By carefully choosing which properties to index, you can maximize query performance while minimizing memory usage and write overhead.

Read more - Storage Memory Usage (Memgraph docs)

The Impact of Uniqueness Constraints on Performance

Uniqueness constraints are essential for maintaining data integrity in any database, ensuring no duplicate values exist for specified properties over time. In Memgraph, uniqueness constraints closely resemble indexes in their implementation and are also built on skip lists to support efficient operations on nodes and properties.

How Uniqueness Constraints Work in Memgraph

Consider the following example:

CREATE (:Node {id: -1})

When you add a node with an id property, Memgraph needs to verify that no other node already has this id. Without a uniqueness constraint, Memgraph would have to sequentially search the skip list to check for duplicates. In a large dataset, this process could take a significant amount of time, potentially several seconds.

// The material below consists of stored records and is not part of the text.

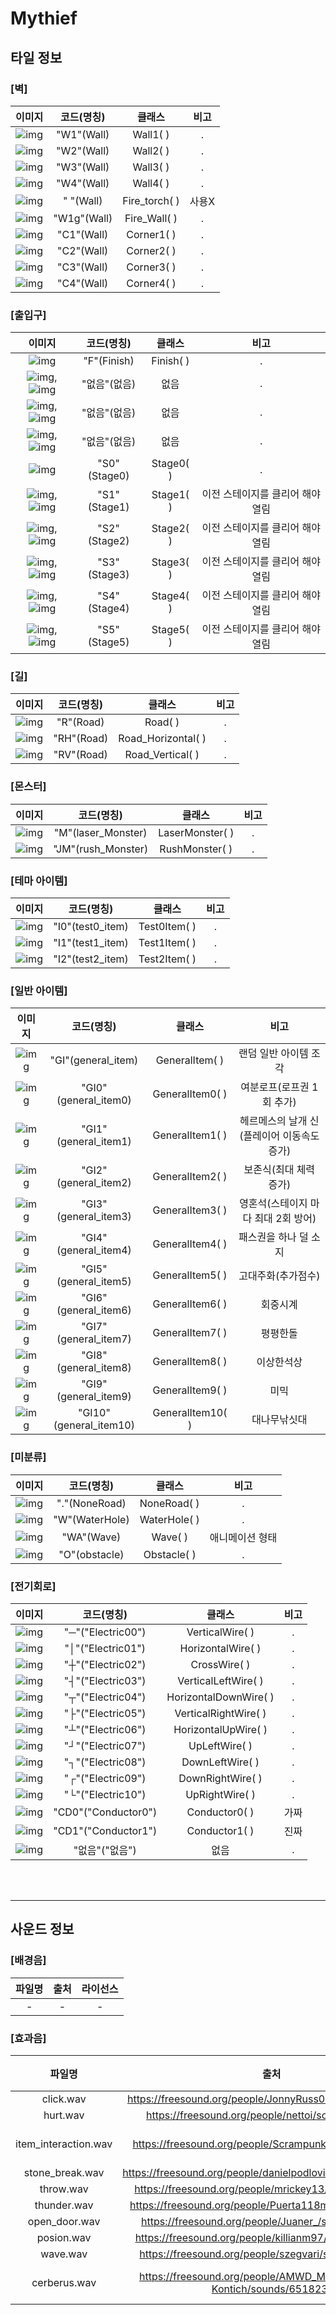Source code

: Mythief
===========================

## 타일 정보

### [벽]
|이미지|코드(명칭)|클래스|비고|
|:------:|:---:|:---:|:---:|
|![img](/Images/TestPix/wall1.png)|"W1"(Wall)|Wall1( )|.|
|![img](/Images/TestPix/wall2.png)|"W2"(Wall)|Wall2( )|.|
|![img](/Images/TestPix/wall3.png)|"W3"(Wall)|Wall3( )|.|
|![img](/Images/TestPix/wall4.png)|"W4"(Wall)|Wall4( )|.|
|![img](/Images/TestPix/fire.png)|"  "(Wall)|Fire_torch( )|사용X|
|![img](/Images/TestPix/fire2.png)|"W1g"(Wall)|Fire_Wall( )|.|
|![img](/Images/TestPix/corner0.png)|"C1"(Wall)|Corner1( )|.|
|![img](/Images/TestPix/corner1.png)|"C2"(Wall)|Corner2( )|.|
|![img](/Images/TestPix/corner2.png)|"C3"(Wall)|Corner3( )|.|
|![img](/Images/TestPix/corner3.png)|"C4"(Wall)|Corner4( )|.|


### [출입구]
|이미지|코드(명칭)|클래스|비고|
|:------:|:---:|:---:|:---:|
|![img](/Images/TestPix/wall_door1.png)|"F"(Finish)|Finish( )|.|
|![img](/Images/TestPix/wall_door2.png), ![img](/Images/TestPix/wall_door2_closed.png)|"없음"(없음)|없음|.|
|![img](/Images/TestPix/wall_door3.png), ![img](/Images/TestPix/wall_door3_closed.png)|"없음"(없음)|없음|.|
|![img](/Images/TestPix/wall_door4.png), ![img](/Images/TestPix/wall_door4_closed.png)|"없음"(없음)|없음|.|
|![img](/Images/TestPix/wall_door1.png)|"S0"(Stage0)|Stage0( )|.|
|![img](/Images/TestPix/wall_door1.png), ![img](/Images/TestPix/wall_door1_closed.png)|"S1"(Stage1)|Stage1( )|이전 스테이지를 클리어 해야 열림|
|![img](/Images/TestPix/wall_door1.png), ![img](/Images/TestPix/wall_door1_closed.png)|"S2"(Stage2)|Stage2( )|이전 스테이지를 클리어 해야 열림|
|![img](/Images/TestPix/wall_door1.png), ![img](/Images/TestPix/wall_door1_closed.png)|"S3"(Stage3)|Stage3( )|이전 스테이지를 클리어 해야 열림|
|![img](/Images/TestPix/wall_door1.png), ![img](/Images/TestPix/wall_door1_closed.png)|"S4"(Stage4)|Stage4( )|이전 스테이지를 클리어 해야 열림|
|![img](/Images/TestPix/wall_door1.png), ![img](/Images/TestPix/wall_door1_closed.png)|"S5"(Stage5)|Stage5( )|이전 스테이지를 클리어 해야 열림|

### [길]
|이미지|코드(명칭)|클래스|비고|
|:------:|:---:|:---:|:---:|
|![img](/Images/TestPix/tile_N.png)|"R"(Road)|Road( )|.|
|![img](/Images/TestPix/re_tile_horiz.png)|"RH"(Road)|Road_Horizontal( )|.|
|![img](/Images/TestPix/re_tile_vert.png)|"RV"(Road)|Road_Vertical( )|.|

### [몬스터]
|이미지|코드(명칭)|클래스|비고|
|:------:|:---:|:---:|:---:|
|![img](/Images/TestPix/monster.png)|"M"(laser_Monster)|LaserMonster( )|.|
|![img](/Images/TestPix/monster.png)|"JM"(rush_Monster)|RushMonster( )|.|

### [테마 아이템]
|이미지|코드(명칭)|클래스|비고|
|:------:|:---:|:---:|:---:|
|![img](/Images/Item/test0_item.png)|"I0"(test0_item)|Test0Item( )|.|
|![img](/Images/Item/test1_item.png)|"I1"(test1_item)|Test1Item( )|.|
|![img](/Images/Item/test2_item.png)|"I2"(test2_item)|Test2Item( )|.|

### [일반 아이템]
|이미지|코드(명칭)|클래스|비고|
|:------:|:---:|:---:|:---:|
|![img](/Images/Item/general_item.png)|"GI"(general_item)|GeneralItem( )|랜덤 일반 아이템 조각|
|![img](/Images/Item/general_item0.png)|"GI0"(general_item0)|GeneralItem0( )|여분로프(로프권 1회 추가)|
|![img](/Images/Item/general_item1.png)|"GI1"(general_item1)|GeneralItem1( )|헤르메스의 날개 신(플레이어 이동속도 증가)|
|![img](/Images/Item/general_item2.png)|"GI2"(general_item2)|GeneralItem2( )|보존식(최대 체력 증가)|
|![img](/Images/Item/general_item3.png)|"GI3"(general_item3)|GeneralItem3( )|영혼석(스테이지 마다 최대 2회 방어)|
|![img](/Images/Item/general_item4.png)|"GI4"(general_item4)|GeneralItem4( )|패스권을 하나 덜 소지|
|![img](/Images/Item/general_item5.png)|"GI5"(general_item5)|GeneralItem5( )|고대주화(추가점수)|
|![img](/Images/Item/general_item6.png)|"GI6"(general_item6)|GeneralItem6( )|회중시계|
|![img](/Images/Item/general_item7.png)|"GI7"(general_item7)|GeneralItem7( )|평평한돌|
|![img](/Images/Item/general_item8.png)|"GI8"(general_item8)|GeneralItem8( )|이상한석상|
|![img](/Images/Item/general_item9.png)|"GI9"(general_item9)|GeneralItem9( )|미믹|
|![img](/Images/Item/general_item10.png)|"GI10"(general_item10)|GeneralItem10( )|대나무낚싯대|

### [미분류]
|이미지|코드(명칭)|클래스|비고|
|:------:|:---:|:---:|:---:|
|![img](/Images/TestPix/void_checked.png)|"."(NoneRoad)|NoneRoad( )|.|
|![img](/Images/Stage1_P/wTile00.png)|"W"(WaterHole)|WaterHole( )|.|
|![img](/Images/TestPix/waveAnim_0.png)|"WA"(Wave)|Wave( )|애니메이션 형태|
|![img](/Images/TestPix/obstacle1.png)|"O"(obstacle)|Obstacle( )|.|

### [전기회로]
|이미지|코드(명칭)|클래스|비고|
|:------:|:---:|:---:|:---:|
|![img](/Images/TestPix/electric_00.png)|"─"("Electric00")|VerticalWire( )|.|
|![img](/Images/TestPix/electric_01.png)|"│"("Electric01")|HorizontalWire( )|.|
|![img](/Images/TestPix/electric_02.png)|"┼"("Electric02")|CrossWire( )|.|
|![img](/Images/TestPix/electric_03.png)|"┤"("Electric03")|VerticalLeftWire( )|.|
|![img](/Images/TestPix/electric_04.png)|"┬"("Electric04")|HorizontalDownWire( )|.|
|![img](/Images/TestPix/electric_05.png)|"├"("Electric05")|VerticalRightWire( )|.|
|![img](/Images/TestPix/electric_06.png)|"┴"("Electric06")|HorizontalUpWire( )|.|
|![img](/Images/TestPix/electric_07.png)|"┘"("Electric07")|UpLeftWire( )|.|
|![img](/Images/TestPix/electric_08.png)|"┐"("Electric08")|DownLeftWire( )|.|
|![img](/Images/TestPix/electric_09.png)|"┌"("Electric09")|DownRightWire( )|.|
|![img](/Images/TestPix/electric_10.png)|"└"("Electric10")|UpRightWire( )|.|
|![img](/Images/TestPix/electric_11.png)|"CD0"("Conductor0")|Conductor0( )|가짜|
|![img](/Images/TestPix/electric_11.png)|"CD1"("Conductor1")|Conductor1( )|진짜|
|![img](/Images/TestPix/electric_11_on.png)|"없음"("없음")|없음|.|

</br></br>

-------------------------------------------------------------------

## 사운드 정보


### [배경음]
|파일명|출처|라이선스|
|:------:|:---:|:---:|
|-|-|-|

### [효과음]
|파일명|출처|라이선스|
|:------:|:---:|:---:|
|click.wav|https://freesound.org/people/JonnyRuss01/sounds/478197/|CC0|
|hurt.wav|https://freesound.org/people/nettoi/sounds/553285/|CC0|
|item_interaction.wav|https://freesound.org/people/Scrampunk/sounds/345297/|CC BY 4.0|
|stone_break.wav|https://freesound.org/people/danielpodlovics/sounds/530354/|CC0|
|throw.wav|https://freesound.org/people/mrickey13/sounds/515625/|CC0|
|thunder.wav|https://freesound.org/people/Puerta118m/sounds/471691/|CC0|
|open_door.wav|https://freesound.org/people/Juaner_/sounds/471412/|CC0|
|posion.wav|https://freesound.org/people/killianm97/sounds/554224/|CC0|
|wave.wav|https://freesound.org/people/szegvari/sounds/530699/|CC0|
|cerberus.wav|https://freesound.org/people/AMWD_Mortsel-Edegem-Kontich/sounds/651823/|CC BY 4.0|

To streamline this, Memgraph lets you define a uniqueness constraint:

CREATE CONSTRAINT ON (n:Node) ASSERT n.id IS UNIQUE;

When you run this command, Memgraph creates a dedicated skip list for the constrained property (id in this case). This skip list allows Memgraph to efficiently verify uniqueness without scanning the entire list, as it can now access the property directly.

Performance Considerations with Uniqueness Constraints

While uniqueness constraints speed up searches, they come with some trade-offs:

Memory consumption. Similar to indexes, each uniqueness constraint requires its own skip list, consuming additional memory for pointers and entries.
Overhead on write operations. Each time data is written, updated, or deleted, Memgraph must update all relevant skip lists. This adds a small performance cost to write operations, particularly when multiple constraints are in place.

Conclusion: Balancing Speed and Resources

Memgraph’s skip-list-based indexing and constraints provide O(log n) performance for both searches and uniqueness checks. This structure allows for efficient data retrieval and integrity maintenance, though it does come with trade-offs in memory usage and write operation speed.

When implementing indexes and constraints, consider your application’s performance and storage needs carefully to maintain the right balance between retrieval speed and resource efficiency.